Numéro d'arrêt : 98289
Numéro NOR : CETATEXT000007655979 ?
Identifiant URN:LEX : urn:lex;fr;conseil.etat;arret;1976-02-04;98289 ?

Analyses :

RJ1 - RJ2 ARMEES - PERSONNELS DES ARMEES - QUESTIONS COMMUNES A L'ENSEMBLE DES PERSONNELS MILITAIRES - Droits - obligations et garanties - Répartition des préjudices nés de risques exceptionnels encourus dans l'exercice des fonctions - Pillage des biens d'un agent accomplissant une mission spéciale de sécurité générale en Indochine en 1954.

08-01-01, 36-07-10, 36-13-03, 60-01-02-01 Un membre du corps des interprètes de langue locale de l'armée française en Indochine, qui s'était engagé à titre volontaire en 1946, a été chargé d'une mission spéciale de sécurité générale en 1954 par le général commandant en chef. En raison des risques qu'il encourait dans l'accomplissement de sa mission, le commandement français a été conduit à le mettre en lieu sûr, avec sa famille, pour assurer sa sauvegarde personnelle, puis à le rapatrier ; par représailles, les biens constituant le patrimoine commun de l'intéressé et de son épouse ont été pillés ou confisqués. Les risques auxquels celui-ci était exposé du fait de sa mission étaient sans commune mesure avec ceux qu'il avait librement assumés en contractant un engagement dans le corps des interprètes de langue locale et revêtaient ainsi un caractère exceptionnel. La discipline militaire à laquelle était statutairement soumis l'agent, qui n'était pas volontaire pour accomplir cette mission, ne lui permettait pas de se soustraire aux ordres du commandement. Par suite, et le préjudice subi par l'intéressé étant en rapport direct avec l'activité du service public auquel il appartenait, la responsabilité de l'Etat est engagée envers lui du fait des risques exceptionnels auxquels l'autorité militaire l'a exposé [1] [2].

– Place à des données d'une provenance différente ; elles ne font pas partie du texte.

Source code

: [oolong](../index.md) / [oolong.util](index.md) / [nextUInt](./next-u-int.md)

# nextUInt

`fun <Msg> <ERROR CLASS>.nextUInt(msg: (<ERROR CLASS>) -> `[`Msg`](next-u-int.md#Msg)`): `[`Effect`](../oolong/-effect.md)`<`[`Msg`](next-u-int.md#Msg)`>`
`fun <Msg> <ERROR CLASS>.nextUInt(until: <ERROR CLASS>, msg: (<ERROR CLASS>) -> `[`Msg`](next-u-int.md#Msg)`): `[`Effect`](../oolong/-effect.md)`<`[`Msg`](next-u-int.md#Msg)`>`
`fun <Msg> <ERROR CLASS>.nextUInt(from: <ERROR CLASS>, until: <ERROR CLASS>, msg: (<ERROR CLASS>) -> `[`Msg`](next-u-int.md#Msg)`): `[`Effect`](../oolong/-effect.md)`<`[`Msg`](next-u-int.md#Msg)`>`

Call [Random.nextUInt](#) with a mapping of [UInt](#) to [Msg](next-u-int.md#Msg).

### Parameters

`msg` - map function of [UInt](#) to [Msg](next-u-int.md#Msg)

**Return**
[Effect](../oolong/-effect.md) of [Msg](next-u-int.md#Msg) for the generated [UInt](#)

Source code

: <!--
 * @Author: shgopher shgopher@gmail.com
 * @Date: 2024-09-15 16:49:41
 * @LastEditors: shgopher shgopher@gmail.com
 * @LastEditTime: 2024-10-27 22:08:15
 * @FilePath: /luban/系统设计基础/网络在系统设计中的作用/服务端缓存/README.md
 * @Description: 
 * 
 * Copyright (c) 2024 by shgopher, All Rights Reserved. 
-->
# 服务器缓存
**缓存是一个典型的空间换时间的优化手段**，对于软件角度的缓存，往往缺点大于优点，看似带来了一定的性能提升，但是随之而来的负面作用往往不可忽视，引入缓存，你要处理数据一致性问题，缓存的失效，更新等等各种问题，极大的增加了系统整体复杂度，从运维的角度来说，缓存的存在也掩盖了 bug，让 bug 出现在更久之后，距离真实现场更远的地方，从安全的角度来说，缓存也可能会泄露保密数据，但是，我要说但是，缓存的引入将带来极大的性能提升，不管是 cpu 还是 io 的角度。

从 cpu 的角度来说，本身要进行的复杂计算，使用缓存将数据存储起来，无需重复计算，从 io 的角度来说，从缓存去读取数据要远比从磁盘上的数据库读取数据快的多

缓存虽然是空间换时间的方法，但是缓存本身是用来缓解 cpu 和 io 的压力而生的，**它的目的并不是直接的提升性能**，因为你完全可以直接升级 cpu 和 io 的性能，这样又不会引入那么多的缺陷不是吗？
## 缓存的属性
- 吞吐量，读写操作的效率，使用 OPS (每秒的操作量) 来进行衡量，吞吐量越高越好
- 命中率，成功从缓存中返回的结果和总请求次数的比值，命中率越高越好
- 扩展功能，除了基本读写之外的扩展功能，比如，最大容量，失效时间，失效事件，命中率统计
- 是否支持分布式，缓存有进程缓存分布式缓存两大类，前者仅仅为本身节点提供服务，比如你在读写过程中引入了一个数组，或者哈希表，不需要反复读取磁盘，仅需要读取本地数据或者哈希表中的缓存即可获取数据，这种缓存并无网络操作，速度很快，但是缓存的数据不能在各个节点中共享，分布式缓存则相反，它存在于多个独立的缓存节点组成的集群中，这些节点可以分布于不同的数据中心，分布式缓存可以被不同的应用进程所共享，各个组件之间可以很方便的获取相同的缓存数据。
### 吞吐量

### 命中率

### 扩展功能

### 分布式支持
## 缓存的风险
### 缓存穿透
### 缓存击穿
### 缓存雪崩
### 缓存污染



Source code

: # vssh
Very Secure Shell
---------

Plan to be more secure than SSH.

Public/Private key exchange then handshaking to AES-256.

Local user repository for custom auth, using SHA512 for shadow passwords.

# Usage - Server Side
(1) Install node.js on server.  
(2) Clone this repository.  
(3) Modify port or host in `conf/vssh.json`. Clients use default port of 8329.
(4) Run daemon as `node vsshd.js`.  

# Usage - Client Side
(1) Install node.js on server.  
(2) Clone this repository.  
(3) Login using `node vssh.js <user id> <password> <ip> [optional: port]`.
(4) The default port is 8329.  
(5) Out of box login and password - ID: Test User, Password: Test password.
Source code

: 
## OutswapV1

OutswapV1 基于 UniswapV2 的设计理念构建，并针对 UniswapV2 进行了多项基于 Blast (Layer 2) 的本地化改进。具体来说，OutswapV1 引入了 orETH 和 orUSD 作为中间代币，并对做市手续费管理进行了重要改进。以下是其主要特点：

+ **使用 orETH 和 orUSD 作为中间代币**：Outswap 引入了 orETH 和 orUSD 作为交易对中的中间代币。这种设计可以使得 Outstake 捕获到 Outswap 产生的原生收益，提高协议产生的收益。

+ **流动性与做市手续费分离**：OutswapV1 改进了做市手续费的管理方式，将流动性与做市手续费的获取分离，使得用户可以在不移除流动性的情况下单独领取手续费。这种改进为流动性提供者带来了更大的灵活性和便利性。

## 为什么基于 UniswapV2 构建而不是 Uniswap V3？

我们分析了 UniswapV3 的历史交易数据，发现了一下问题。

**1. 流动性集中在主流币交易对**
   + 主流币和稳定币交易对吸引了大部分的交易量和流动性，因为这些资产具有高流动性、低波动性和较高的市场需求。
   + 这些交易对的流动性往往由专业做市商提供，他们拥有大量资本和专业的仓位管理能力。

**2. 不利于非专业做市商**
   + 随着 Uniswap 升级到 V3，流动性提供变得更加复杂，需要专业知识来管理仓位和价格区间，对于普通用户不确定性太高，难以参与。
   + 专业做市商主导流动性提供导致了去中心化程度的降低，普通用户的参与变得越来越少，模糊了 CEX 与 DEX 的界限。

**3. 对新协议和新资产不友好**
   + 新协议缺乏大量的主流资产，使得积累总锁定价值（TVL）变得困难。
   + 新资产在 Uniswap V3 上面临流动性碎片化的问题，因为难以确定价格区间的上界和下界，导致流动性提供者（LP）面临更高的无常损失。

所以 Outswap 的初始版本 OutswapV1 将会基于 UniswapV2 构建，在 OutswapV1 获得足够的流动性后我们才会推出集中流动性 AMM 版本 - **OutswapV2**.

RJ1 - RJ2 FONCTIONNAIRES ET AGENTS PUBLICS - STATUTS - DROITS - OBLIGATIONS ET GARANTIES - GARANTIES ET AVANTAGES DIVERS - Réparation des préjudices nés de risques exceptionnels encourus dans l'exercice des fonctions - Pillage des biens d'un agent accomplissant une mission spéciale de sécurité générale en Indochine en 1954.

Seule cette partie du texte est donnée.